Why is employee recognition important?
Making employees feel valued comes with a lot of benefits, such as:
- Giving staff a sense of purpose in their work
- Increasing motivation and satisfaction
- Creating a positive workplace environment
- Attracting and retaining talent
Don't underestimate the benefits of good employee recognition. You might think a simple thank you will do once a project or task is completed, but we humans are a lot more complicated than that. We want to receive praise — even if it's within our usual job description. If we don't receive positive feedback in the workplace, we're likely to experience employee burnout.
Many people can't remember the last time their manager congratulated them on a job well done, or gave them a compliment in front of everyone, and staff satisfaction drops as a result. At the same time, a lot of people can't remember when they last gave a peer or even a manager a compliment on their work. We’re all guilty here, but we all have the same needs too.
Many managers focus so much on their business doing well, that they forget that this requires their employees doing well. Receiving regular recognition and praise in a way that’s fair, honest, and genuine is good for our mental health. And ultimately, that helps create a healthy business.
What happens when employees feel unrecognised?
When you start making employee recognition a part of your workplace culture, you'll notice some big differences.

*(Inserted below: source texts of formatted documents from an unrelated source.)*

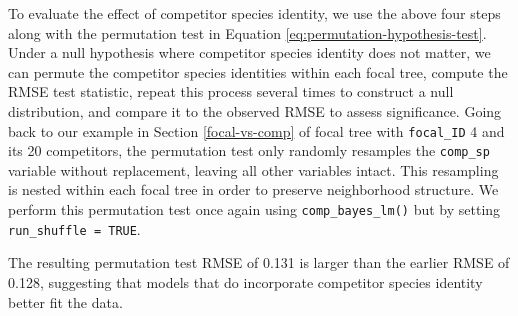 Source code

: \documentclass[12pt]{article}
\newenvironment{Shaded}{\begin{snugshade}}{\end{snugshade}}
\newcommand{\CommentTok}[1]{\textcolor[rgb]{0.56,0.35,0.01}{\textit{#1}}}
\newcommand{\DataTypeTok}[1]{\textcolor[rgb]{0.13,0.29,0.53}{#1}}
\newcommand{\KeywordTok}[1]{\textcolor[rgb]{0.13,0.29,0.53}{\textbf{#1}}}
\newcommand{\NormalTok}[1]{#1}
\newcommand{\OperatorTok}[1]{\textcolor[rgb]{0.81,0.36,0.00}{\textbf{#1}}}
\newcommand{\OtherTok}[1]{\textcolor[rgb]{0.56,0.35,0.01}{#1}}
\newcommand{\StringTok}[1]{\textcolor[rgb]{0.31,0.60,0.02}{#1}}
\begin{document}
To evaluate the effect of competitor species identity, we use the above
four steps along with the permutation test in Equation
\ref{eq:permutation-hypothesis-test}. Under a null hypothesis where
competitor species identity does not matter, we can permute the
competitor species identities within each focal tree, compute the RMSE
test statistic, repeat this process several times to construct a null
distribution, and compare it to the observed RMSE to assess
significance. Going back to our example in Section \ref{focal-vs-comp}
of focal tree with \texttt{focal\_ID} 4 and its 20 competitors, the
permutation test only randomly resamples the \texttt{comp\_sp} variable
without replacement, leaving all other variables intact. This resampling
is nested within each focal tree in order to preserve neighborhood
structure. We perform this permutation test once again using
\texttt{comp\_bayes\_lm()} but by setting
\texttt{run\_shuffle\ =\ TRUE}.

\begin{Shaded}
\end{Shaded}

\begin{Shaded}
\end{Shaded}

The resulting permutation test RMSE of 0.131 is larger than the earlier
RMSE of 0.128, suggesting that models that do incorporate competitor
species identity better fit the data.
\end{document}
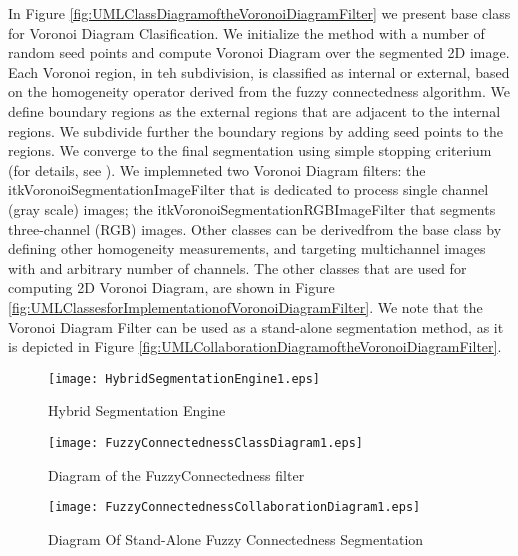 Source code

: In Figure \ref{fig:UMLClassDiagramoftheVoronoiDiagramFilter} we present base class for Voronoi
Diagram Clasification. We initialize the method with a number of random seed points and compute
Voronoi Diagram over the segmented 2D image. Each Voronoi region, in teh subdivision,
is classified as internal
or external, based on the homogeneity operator derived from the fuzzy connectedness algorithm.
We define boundary regions as the external regions that are adjacent to the internal regions. 
We subdivide further the boundary regions by adding seed points to
the regions. We converge to the final segmentation using simple stopping criterium (for details,
see \cite{Imielinska2001}). We implemneted two Voronoi Diagram filters:
the itkVoronoiSegmentationImageFilter that is dedicated to process single
channel (gray scale) images; the itkVoronoiSegmentationRGBImageFilter that segments three-channel
(RGB) images. Other classes can be derivedfrom the base class by defining other homogeneity
measurements, and targeting multichannel images with and arbitrary number of channels.
The other classes that are used for computing 2D Voronoi Diagram, are shown in Figure \ref{fig:UMLClassesforImplementationofVoronoiDiagramFilter}. We note that the Voronoi Diagram
Filter can be used as a stand-alone segmentation method, as it is depicted in Figure
\ref{fig:UMLCollaborationDiagramoftheVoronoiDiagramFilter}.


%
%
%

\begin{figure}
\center
\texttt{[image: HybridSegmentationEngine1.eps]}
\caption{Hybrid Segmentation Engine}
\label{fig:ComponentsofaHybridSegmentationApproach}
\end{figure}


\begin{figure}
\center
\texttt{[image: FuzzyConnectednessClassDiagram1.eps]}
\caption{Diagram of the FuzzyConnectedness filter}
\label{fig:UMLClassDiagramoftherFuzzyConnectednessFilter}
\end{figure}


\begin{figure}
\center
\texttt{[image: FuzzyConnectednessCollaborationDiagram1.eps]}
\caption{Diagram Of Stand-Alone Fuzzy Connectedness Segmentation}
\label{fig:UMLCollaborationDiagramoftherFuzzyConnectednessFilter}
\end{figure}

If you don't, your business, employees and customers will pay the price.
On an individual level, people will be more motivated and feel like their work is more meaningful (for instance, by implementing an employee incentive scheme.) That leads to a better workplace culture and improved teamwork.
What it will eventually churn out is increased productivity and happier customers. Then, the whole cycle starts again — and it should never stop.
Apart from happier customers, you'll also have happier employees. The line between our personal and professional lives is becoming even thinner, and what we experience in one affects the other. Taking care of your employees will make their lives a little better.
When we receive positive feedback, we’re more inclined to repeat the behaviour that got us that compliment. It’s not a trick to get employees to work overtime by the way — but a way to improve overall well-being across your workforce — which will also affect the health of your business.
Investing in different types of employee recognition can also spark creativity and innovation in your company. What employees need is the confidence to bring new ideas forward. Knowing that they’ll be recognised for taking the initiative — even if the idea doesn't end up being a huge success — could light a fire in them and make them more willing to try new things.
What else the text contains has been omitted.